Look in the material below for the line with "to swap the" and the line with "The bracket is $1-r(\theta')$, so", then set down exactly those two lines and all lines between, nothing more.
+++ DATASET EXCERPTS
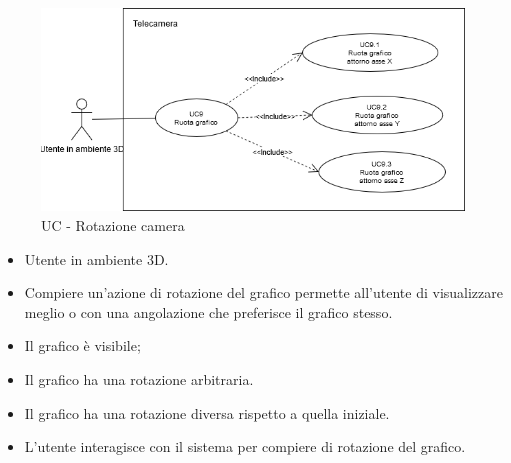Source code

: \begin{figure}[h!]
    \centering
    \includegraphics[scale=0.7]{template/images/UC9.png}
    \caption{UC - Rotazione camera}
\end{figure}
\UCdsc
{ %
    \begin{itemize}
        \item Utente in ambiente 3D.
    \end{itemize}
}
{ %
    \begin{itemize}
        \item Compiere un'azione di rotazione del grafico permette all'utente di visualizzare meglio o con una angolazione che preferisce il grafico stesso.
    \end{itemize}
}
{ %
    \begin{itemize}
        \item Il grafico è visibile;
        \item Il grafico ha una rotazione arbitraria.
    \end{itemize}
}
{ %
    \begin{itemize}
        \item Il grafico ha una rotazione diversa rispetto a quella iniziale.
    \end{itemize}
}
{ %
    \begin{itemize}
        \item L'utente interagisce con il sistema per compiere di rotazione del grafico.
    \end{itemize}
}

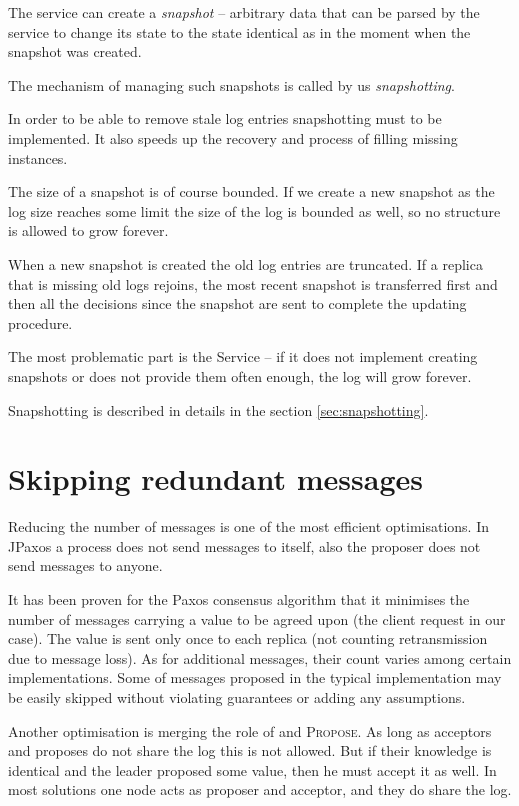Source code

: The service can create a \textit{snapshot} -- arbitrary data that can be parsed by the service to change its state to the state identical as in the moment when the snapshot was created.

The mechanism of managing such snapshots is called by us \textit{snapshotting}.

In order to be able to remove stale log entries snapshotting must to be implemented. It also speeds up the recovery and process of filling missing instances.

The size of a snapshot is of course bounded. If we create a new snapshot as the log size reaches some limit the size of the log is bounded as well, so no structure is allowed to grow forever.

When a new snapshot is created the old log entries are truncated. If a replica that is missing old logs rejoins, the most recent snapshot is transferred first and then all the decisions since the snapshot are sent to complete the updating procedure.

The most problematic part is the Service -- if it does not implement creating snapshots or does not provide them often enough, the log will grow forever.

Snapshotting is described in details in the section \ref{sec:snapshotting}.

\section{Skipping redundant messages}
Reducing the number of messages is one of the most efficient optimisations. In JPaxos a process does not send messages to itself, also the proposer does not send \accept messages to anyone.

It has been proven for the Paxos consensus algorithm that it minimises the number of messages carrying a value to be agreed upon (the client request in our case). The value is sent only once to each replica (not counting retransmission due to message loss). As for additional messages, their count varies among certain implementations. Some of messages proposed in the typical implementation may be easily skipped without violating guarantees or adding any assumptions.


Another optimisation is merging the role of \accept and \textsc{Propose}. As long as acceptors and proposes do not share the log this is not allowed. But if their knowledge is identical and the leader proposed some value, then he must accept it as well. In most solutions one node acts as proposer and acceptor, and they do share the log.


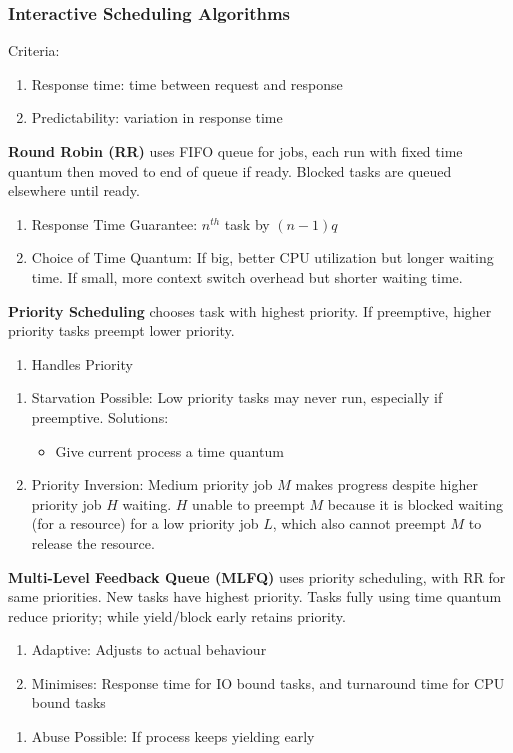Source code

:\documentclass[12pt, a4paper]{article}
\begin{document}
\begin{multicols*}{3}
\subsubsection{Interactive Scheduling Algorithms}
Criteria:
\begin{enumerate}[\roman*.]
  \item Response time: time between request and response
  \item Predictability: variation in response time
\end{enumerate}

\textbf{Round Robin (RR)} uses FIFO queue for jobs, each run with fixed time quantum then moved to end of queue if ready. Blocked tasks are queued elsewhere until ready.
\begin{enumerate}[\roman*.]
  \item Response Time Guarantee: $n^{th}$ task by $(n-1)q$
  \item Choice of Time Quantum: If big, better CPU utilization but longer waiting time. If small, more context switch overhead but shorter waiting time. 
\end{enumerate}

\textbf{Priority Scheduling} chooses task with highest priority. If preemptive, higher priority tasks preempt lower priority.
\begin{enumerate}[$+$]
  \item Handles Priority 
\end{enumerate}\vspace{-1pt}
\begin{enumerate}[$-$]
  \item Starvation Possible: Low priority tasks may never run, especially if preemptive. Solutions:
    \begin{itemize}[leftmargin=*]
      \item Give current process a time quantum
    \end{itemize}
  \item Priority Inversion: Medium priority job $M$ makes progress despite higher priority job $H$ waiting. $H$ unable to preempt $M$ because it is blocked waiting (for a resource) for a low priority job $L$, which also cannot preempt $M$ to release the resource. 
\end{enumerate}

\textbf{Multi-Level Feedback Queue (MLFQ)} uses priority scheduling, with RR for same priorities. New tasks have highest priority. Tasks fully using time quantum reduce priority; while yield/block early retains priority. 
\begin{enumerate}[$+$]
  \item Adaptive: Adjusts to actual behaviour
  \item Minimises: Response time for IO bound tasks, and turnaround time for CPU bound tasks
\end{enumerate}\vspace{-1pt}
\begin{enumerate}[$-$]
  \item Abuse Possible: If process keeps yielding early
\end{enumerate}


\end{multicols*}
\end{document}

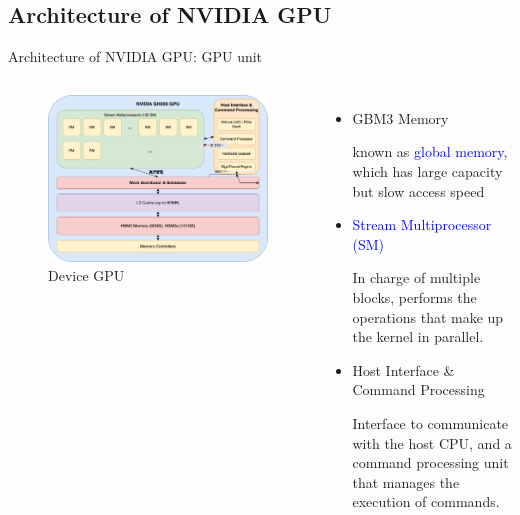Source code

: \documentclass[dvipdfmx, 11pt, aspectratio=169]{beamer}   %
\begin{document}
\subsection{Architecture of NVIDIA GPU}
\begin{frame}{Architecture of NVIDIA GPU: GPU unit}
\vspace{-\baselineskip}
\begin{columns}
  \begin{figure}
    \includegraphics[scale=0.07]{img/gpuUnit.png}
    \caption{Device GPU}
  \end{figure}
  {\footnotesize
  \begin{itemize}
    \item GBM3 Memory
    
    known as \textcolor{blue}{global memory}, which has large capacity but slow access speed
    \item \textcolor{blue}{Stream Multiprocessor (SM)}
    
    In charge of multiple blocks, performs the operations that make up the kernel in parallel.
    \item Host Interface \& Command Processing

    Interface to communicate with the host CPU, and a command processing unit that manages the execution of commands.
  \end{itemize}
  }
\end{columns}
\end{frame}
\end{document}
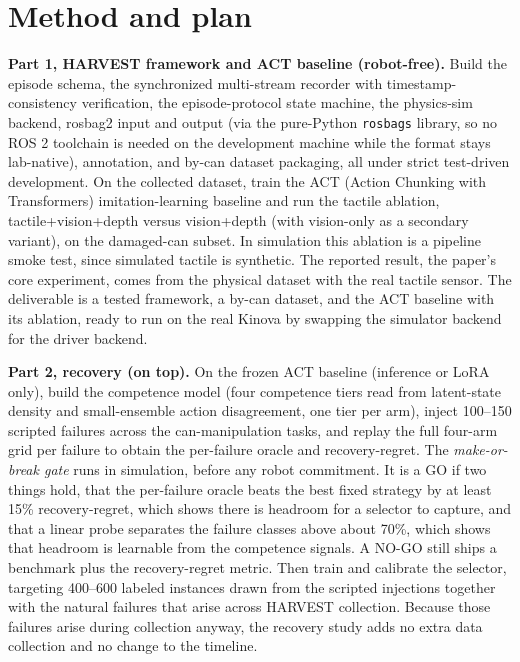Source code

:\documentclass[11pt]{article}
\begin{document}
\section{Method and plan}
\textbf{Part 1, HARVEST framework and ACT baseline (robot-free).} Build the episode schema, the synchronized multi-stream recorder with timestamp-consistency verification, the episode-protocol state machine, the physics-sim backend, rosbag2 input and output (via the pure-Python \texttt{rosbags} library, so no ROS 2 toolchain is needed on the development machine while the format stays lab-native), annotation, and by-can dataset packaging, all under strict test-driven development. On the collected dataset, train the ACT (Action Chunking with Transformers) imitation-learning baseline and run the tactile ablation, tactile+vision+depth versus vision+depth (with vision-only as a secondary variant), on the damaged-can subset. In simulation this ablation is a pipeline smoke test, since simulated tactile is synthetic. The reported result, the paper's core experiment, comes from the physical dataset with the real tactile sensor. The deliverable is a tested framework, a by-can dataset, and the ACT baseline with its ablation, ready to run on the real Kinova by swapping the simulator backend for the driver backend.

\textbf{Part 2, recovery (on top).} On the frozen ACT baseline (inference or LoRA only), build the competence model (four competence tiers read from latent-state density and small-ensemble action disagreement, one tier per arm), inject 100--150 scripted failures across the can-manipulation tasks, and replay the full four-arm grid per failure to obtain the per-failure oracle and recovery-regret. The \emph{make-or-break gate} runs in simulation, before any robot commitment. It is a GO if two things hold, that the per-failure oracle beats the best fixed strategy by at least 15\% recovery-regret, which shows there is headroom for a selector to capture, and that a linear probe separates the failure classes above about 70\%, which shows that headroom is learnable from the competence signals. A NO-GO still ships a benchmark plus the recovery-regret metric. Then train and calibrate the selector, targeting 400--600 labeled instances drawn from the scripted injections together with the natural failures that arise across HARVEST collection. Because those failures arise during collection anyway, the recovery study adds no extra data collection and no change to the timeline.
\end{document}
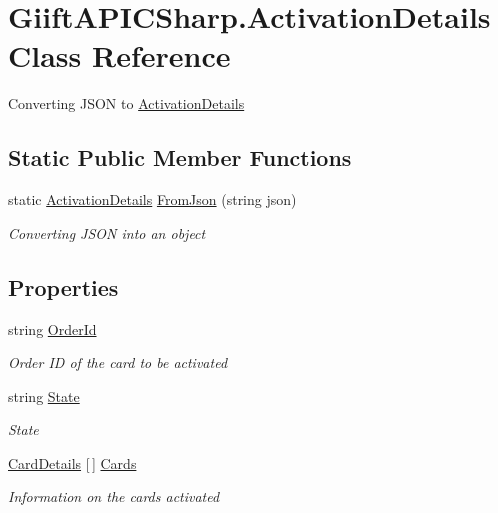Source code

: \hypertarget{class_giift_a_p_i_c_sharp_1_1_activation_details}{}\section{Giift\+A\+P\+I\+C\+Sharp.\+Activation\+Details Class Reference}
\label{class_giift_a_p_i_c_sharp_1_1_activation_details}


Converting J\+S\+ON to \hyperlink{class_giift_a_p_i_c_sharp_1_1_activation_details}{Activation\+Details}  


\subsection*{Static Public Member Functions}
\begin{DoxyCompactItemize}
\item 
static \hyperlink{class_giift_a_p_i_c_sharp_1_1_activation_details}{Activation\+Details} \hyperlink{class_giift_a_p_i_c_sharp_1_1_activation_details_abdd25b35a564ad4a01f0932102303e39}{From\+Json} (string json)
\begin{DoxyCompactList}\small\item\em Converting J\+S\+ON into an object \end{DoxyCompactList}\end{DoxyCompactItemize}
\subsection*{Properties}
\begin{DoxyCompactItemize}
\item 
string \hyperlink{class_giift_a_p_i_c_sharp_1_1_activation_details_ac8113e10092e96a5430621c0462d3395}{Order\+Id}
\begin{DoxyCompactList}\small\item\em Order ID of the card to be activated \end{DoxyCompactList}\item 
string \hyperlink{class_giift_a_p_i_c_sharp_1_1_activation_details_a531e51763af8466e267f7299ab132fd5}{State}
\begin{DoxyCompactList}\small\item\em State \end{DoxyCompactList}\item 
\hyperlink{class_giift_a_p_i_c_sharp_1_1_card_details}{Card\+Details} \mbox{[}$\,$\mbox{]} \hyperlink{class_giift_a_p_i_c_sharp_1_1_activation_details_a228857c9f8350a484d60ad95f229e749}{Cards}
\begin{DoxyCompactList}\small\item\em Information on the cards activated \end{DoxyCompactList}\end{DoxyCompactItemize}


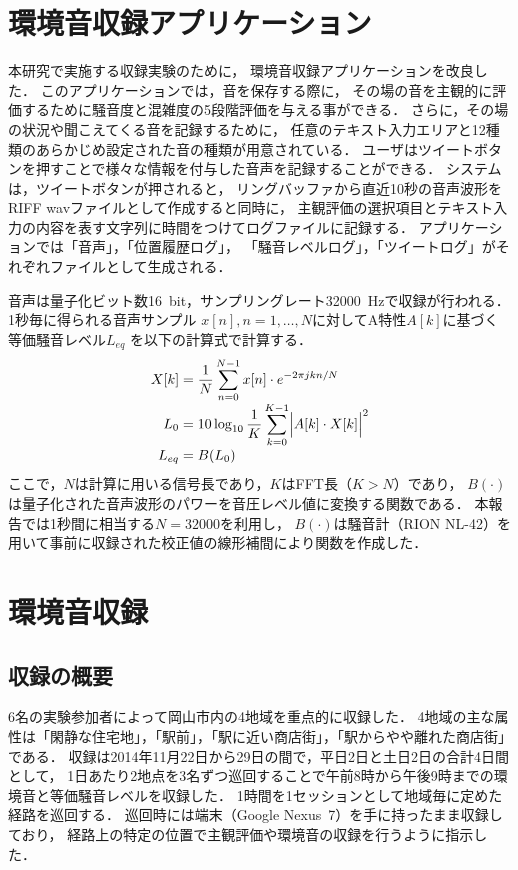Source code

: \documentclass[autodetect-engine,dvi=dvipdfmx,ja=standard,
               a4,twoside,10pt]{bxjsarticle}
\begin{document}
\section{環境音収録アプリケーション}

本研究で実施する収録実験のために，
環境音収録アプリケーション\cite{Hara2014_ASJ1409}を改良した．
このアプリケーションでは，音を保存する際に，
その場の音を主観的に評価するために騒音度と混雑度の5段階評価を与える事ができる．
さらに，その場の状況や聞こえてくる音を記録するために，
任意のテキスト入力エリアと12種類のあらかじめ設定された音の種類が用意されている．
ユーザはツイートボタンを押すことで様々な情報を付与した音声を記録することができる．
システムは，ツイートボタンが押されると，
リングバッファから直近10秒の音声波形をRIFF wavファイルとして作成すると同時に，
主観評価の選択項目とテキスト入力の内容を表す文字列に時間をつけてログファイルに記録する．
アプリケーションでは「音声」，「位置履歴ログ」，
「騒音レベルログ」，「ツイートログ」がそれぞれファイルとして生成される．

音声は量子化ビット数16~bit，サンプリングレート32000~Hzで収録が行われる．
1秒毎に得られる音声サンプル $x[n], n=1,\dots,N$に対してA特性$A[k]$に基づく等価騒音レベル$L_{eq}$ を以下の計算式で計算する．
%
\begin{align}
    X[k] &= \frac{1}{N} \sum_{n=0}^{N-1} x[n] \cdot e^{-2 \pi j k n/N} \\[-3pt]
	L_0 &= 10 \log_{10} \frac{1}{K} \sum_{k=0}^{K-1} \Bigl| A[k] \cdot X[k] \Bigr|^2 \\[-3pt]
	L_{eq} &= B(L_0)
\end{align}
%
ここで，$N$は計算に用いる信号長であり，$K$はFFT長（$K>N$）であり，
$B(\cdot)$は量子化された音声波形のパワーを音圧レベル値に変換する関数である．
本報告では1秒間に相当する$N=32000$を利用し，
$B(\cdot)$は騒音計（RION NL-42）を用いて事前に収録された校正値の線形補間により関数を作成した．


\section{環境音収録}

\subsection{収録の概要}

6名の実験参加者によって岡山市内の4地域を重点的に収録した．
4地域の主な属性は「閑静な住宅地」，「駅前」，「駅に近い商店街」，「駅からやや離れた商店街」である．
収録は2014年11月22日から29日の間で，平日2日と土日2日の合計4日間として，
1日あたり2地点を3名ずつ巡回することで午前8時から午後9時までの環境音と等価騒音レベルを収録した．
1時間を1セッションとして地域毎に定めた経路を巡回する．
巡回時には端末（Google Nexus~7）を手に持ったまま収録しており，
経路上の特定の位置で主観評価や環境音の収録を行うように指示した．
\end{document}
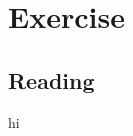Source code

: \documentclass[]{scrartcl}
\newcommand{\exercise}{Exercise \thesection}
\begin{document}
\section*{\exercise}

\subsection{Reading}
hi
\end{document}
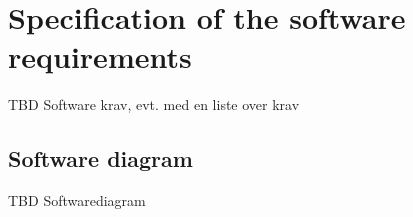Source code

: 
\section{Specification of the software requirements}
TBD Software krav, evt. med en liste over krav

\subsection{Software diagram}
TBD Softwarediagram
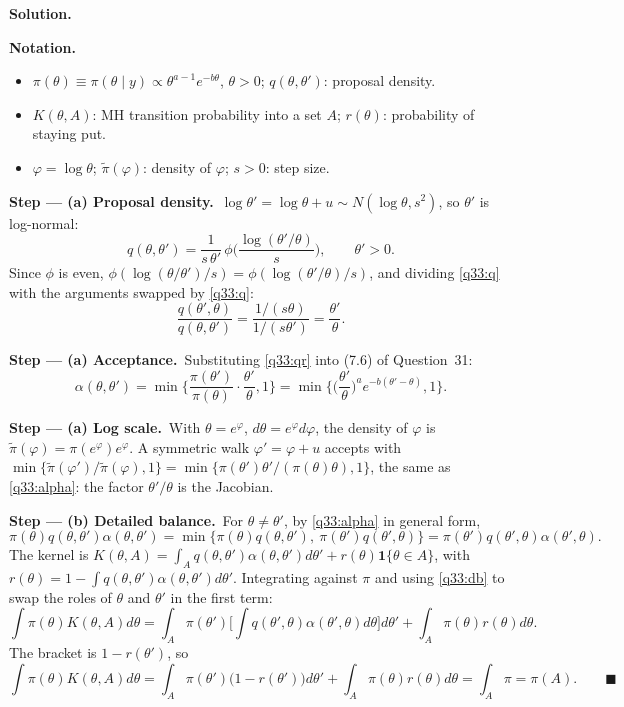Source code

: \documentclass[11pt,a4paper]{article}
\numberwithin{equation}{questao}   %
\newenvironment{notacao}{\par\smallskip\noindent\textbf{Notation.}\begin{itemize}[leftmargin=1.4em,topsep=1pt,itemsep=0pt]\small}{\end{itemize}}
\newcommand{\passo}[2]{\par\smallskip\noindent\textbf{Step --- #1.}~#2}
\newcommand{\solhead}{\par\medskip\noindent{\color{blue!55!black}\rule{\linewidth}{0.3pt}}\par\noindent\textbf{Solution.}}
\newcommand{\1}{\mathbf{1}}
\begin{document}
\begin{sol}
\solhead
\begin{notacao}
\item $\pi(\theta)\equiv\pi(\theta\mid y)\propto\theta^{a-1}e^{-b\theta}$, $\theta>0$; $q(\theta,\theta')$: proposal density.
\item $K(\theta,A)$: MH transition probability into a set $A$; $r(\theta)$: probability of staying put.
\item $\varphi=\log\theta$; $\tilde\pi(\varphi)$: density of $\varphi$; $s>0$: step size.
\end{notacao}

\passo{(a) Proposal density}{$\log\theta'=\log\theta+u\sim N(\log\theta,s^2)$, so $\theta'$ is log-normal:}
\begin{equation}\label{q33:q}
q(\theta,\theta')=\frac{1}{s\,\theta'}\,\phi\Big(\frac{\log(\theta'/\theta)}{s}\Big),\qquad \theta'>0 .
\end{equation}
Since $\phi$ is even, $\phi(\log(\theta/\theta')/s)=\phi(\log(\theta'/\theta)/s)$, and dividing
\eqref{q33:q} with the arguments swapped by \eqref{q33:q}:
\begin{equation}\label{q33:qr}
\frac{q(\theta',\theta)}{q(\theta,\theta')}=\frac{1/(s\theta)}{1/(s\theta')}=\frac{\theta'}{\theta}.
\end{equation}

\passo{(a) Acceptance}{Substituting \eqref{q33:qr} into (7.6) of Question~31:}
\begin{equation}\label{q33:alpha}
\alpha(\theta,\theta')=\min\Big\{\frac{\pi(\theta')}{\pi(\theta)}\cdot\frac{\theta'}{\theta},1\Big\}
=\min\Big\{\Big(\frac{\theta'}{\theta}\Big)^{a}e^{-b(\theta'-\theta)},1\Big\}.
\end{equation}

\passo{(a) Log scale}{With $\theta=e^\varphi$, $d\theta=e^\varphi d\varphi$, the density of $\varphi$ is
$\tilde\pi(\varphi)=\pi(e^\varphi)e^{\varphi}$. A symmetric walk $\varphi'=\varphi+u$ accepts with
$\min\{\tilde\pi(\varphi')/\tilde\pi(\varphi),1\}=\min\{\pi(\theta')\theta'/(\pi(\theta)\theta),1\}$, the
same as \eqref{q33:alpha}: the factor $\theta'/\theta$ is the Jacobian.}

\passo{(b) Detailed balance}{For $\theta\ne\theta'$, by \eqref{q33:alpha} in general form,}
\begin{equation}\label{q33:db}
\pi(\theta)q(\theta,\theta')\alpha(\theta,\theta')=\min\{\pi(\theta)q(\theta,\theta'),\ \pi(\theta')q(\theta',\theta)\}
=\pi(\theta')q(\theta',\theta)\alpha(\theta',\theta).
\end{equation}
The kernel is $K(\theta,A)=\int_Aq(\theta,\theta')\alpha(\theta,\theta')d\theta'+r(\theta)\1\{\theta\in A\}$,
with $r(\theta)=1-\int q(\theta,\theta')\alpha(\theta,\theta')d\theta'$. Integrating against $\pi$ and
using \eqref{q33:db} to swap the roles of $\theta$ and $\theta'$ in the first term:
\[
\int\pi(\theta)K(\theta,A)d\theta=\int_A\pi(\theta')\Big[\int q(\theta',\theta)\alpha(\theta',\theta)d\theta\Big]d\theta'+\int_A\pi(\theta)r(\theta)d\theta .
\]
The bracket is $1-r(\theta')$, so
\[
\int\pi(\theta)K(\theta,A)d\theta=\int_A\pi(\theta')\big(1-r(\theta')\big)d\theta'+\int_A\pi(\theta)r(\theta)d\theta=\int_A\pi=\pi(A). \qquad\blacksquare
\]


\end{sol}
\end{document}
++++++
**YOUR SOLUTION**
using \eqref{q33:db} to swap the roles of $\theta$ and $\theta'$ in the first term:
\[
\int\pi(\theta)K(\theta,A)d\theta=\int_A\pi(\theta')\Big[\int q(\theta',\theta)\alpha(\theta',\theta)d\theta\Big]d\theta'+\int_A\pi(\theta)r(\theta)d\theta .
\]
The bracket is $1-r(\theta')$, so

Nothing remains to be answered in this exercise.